▶ _YOUR OBJECTIVE_: Check every line of the data for the string "leading" and copy the ones that have it.
--- MATERIAL FOR THIS EXERCISE Enclosed Below ---
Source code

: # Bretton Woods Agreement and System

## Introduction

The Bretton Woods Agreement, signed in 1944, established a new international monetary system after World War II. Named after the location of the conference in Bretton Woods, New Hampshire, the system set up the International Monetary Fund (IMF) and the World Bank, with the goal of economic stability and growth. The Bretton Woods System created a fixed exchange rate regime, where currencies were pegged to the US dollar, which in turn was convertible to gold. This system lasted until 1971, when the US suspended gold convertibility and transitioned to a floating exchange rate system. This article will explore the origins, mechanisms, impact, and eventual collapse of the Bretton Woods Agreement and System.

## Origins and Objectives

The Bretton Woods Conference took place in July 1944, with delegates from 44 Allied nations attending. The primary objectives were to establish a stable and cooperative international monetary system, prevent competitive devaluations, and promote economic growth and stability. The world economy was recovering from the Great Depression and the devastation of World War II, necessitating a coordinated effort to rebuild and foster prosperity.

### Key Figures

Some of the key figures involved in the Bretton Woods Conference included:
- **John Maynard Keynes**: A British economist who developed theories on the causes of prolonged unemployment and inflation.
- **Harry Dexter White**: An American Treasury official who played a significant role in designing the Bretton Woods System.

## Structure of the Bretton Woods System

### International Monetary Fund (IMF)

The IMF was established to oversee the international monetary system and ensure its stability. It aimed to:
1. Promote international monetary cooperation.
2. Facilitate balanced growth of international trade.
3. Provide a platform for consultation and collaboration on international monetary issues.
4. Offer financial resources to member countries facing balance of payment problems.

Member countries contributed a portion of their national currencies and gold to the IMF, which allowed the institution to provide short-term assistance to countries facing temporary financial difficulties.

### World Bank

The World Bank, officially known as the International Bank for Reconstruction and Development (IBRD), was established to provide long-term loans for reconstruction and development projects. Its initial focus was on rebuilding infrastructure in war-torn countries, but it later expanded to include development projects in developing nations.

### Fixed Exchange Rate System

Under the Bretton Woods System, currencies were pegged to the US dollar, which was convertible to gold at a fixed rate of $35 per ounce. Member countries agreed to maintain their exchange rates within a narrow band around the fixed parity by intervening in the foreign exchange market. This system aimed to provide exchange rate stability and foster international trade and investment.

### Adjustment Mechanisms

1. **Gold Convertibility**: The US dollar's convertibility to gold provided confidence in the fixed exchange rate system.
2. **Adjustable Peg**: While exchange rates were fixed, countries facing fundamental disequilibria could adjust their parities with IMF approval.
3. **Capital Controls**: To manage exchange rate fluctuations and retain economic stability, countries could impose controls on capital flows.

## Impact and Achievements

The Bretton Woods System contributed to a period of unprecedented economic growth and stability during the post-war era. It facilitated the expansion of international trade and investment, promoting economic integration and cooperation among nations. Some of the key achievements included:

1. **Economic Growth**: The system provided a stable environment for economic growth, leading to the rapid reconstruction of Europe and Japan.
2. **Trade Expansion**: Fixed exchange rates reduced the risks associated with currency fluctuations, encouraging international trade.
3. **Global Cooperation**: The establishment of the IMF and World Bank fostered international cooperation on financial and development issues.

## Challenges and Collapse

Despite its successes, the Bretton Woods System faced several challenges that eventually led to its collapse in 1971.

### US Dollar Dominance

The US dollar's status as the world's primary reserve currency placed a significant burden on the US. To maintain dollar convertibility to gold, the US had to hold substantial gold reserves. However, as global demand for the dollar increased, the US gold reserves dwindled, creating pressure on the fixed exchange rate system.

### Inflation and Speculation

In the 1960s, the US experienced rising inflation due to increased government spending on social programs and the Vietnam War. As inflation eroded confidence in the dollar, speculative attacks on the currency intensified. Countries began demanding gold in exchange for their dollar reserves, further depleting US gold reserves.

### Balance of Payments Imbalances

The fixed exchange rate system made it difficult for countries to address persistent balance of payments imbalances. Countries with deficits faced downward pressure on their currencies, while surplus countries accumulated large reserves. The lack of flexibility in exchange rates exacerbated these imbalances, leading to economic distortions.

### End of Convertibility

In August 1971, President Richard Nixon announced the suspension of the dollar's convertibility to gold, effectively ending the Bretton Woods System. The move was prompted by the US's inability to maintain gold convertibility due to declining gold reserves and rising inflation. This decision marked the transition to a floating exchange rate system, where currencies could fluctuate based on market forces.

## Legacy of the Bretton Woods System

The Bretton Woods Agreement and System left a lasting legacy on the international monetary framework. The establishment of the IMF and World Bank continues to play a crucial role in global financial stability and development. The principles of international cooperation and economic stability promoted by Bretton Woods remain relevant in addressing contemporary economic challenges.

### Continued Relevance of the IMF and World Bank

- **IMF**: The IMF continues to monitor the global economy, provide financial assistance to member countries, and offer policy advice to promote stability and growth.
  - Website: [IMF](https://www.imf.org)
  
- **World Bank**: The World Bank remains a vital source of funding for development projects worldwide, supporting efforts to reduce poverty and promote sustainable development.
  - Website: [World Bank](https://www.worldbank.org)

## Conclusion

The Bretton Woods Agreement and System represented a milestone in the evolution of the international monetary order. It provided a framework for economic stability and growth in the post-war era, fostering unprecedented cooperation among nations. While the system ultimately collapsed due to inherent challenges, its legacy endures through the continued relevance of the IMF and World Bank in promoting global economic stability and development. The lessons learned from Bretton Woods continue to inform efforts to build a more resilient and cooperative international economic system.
--- End of Enclosed MATERIAL FOR THIS EXERCISE ---
▶ _ANSWER FOR THIS EXERCISE_:
1. **Economic Growth**: The system provided a stable environment for economic growth, leading to the rapid reconstruction of Europe and Japan.
The fixed exchange rate system made it difficult for countries to address persistent balance of payments imbalances. Countries with deficits faced downward pressure on their currencies, while surplus countries accumulated large reserves. The lack of flexibility in exchange rates exacerbated these imbalances, leading to economic distortions.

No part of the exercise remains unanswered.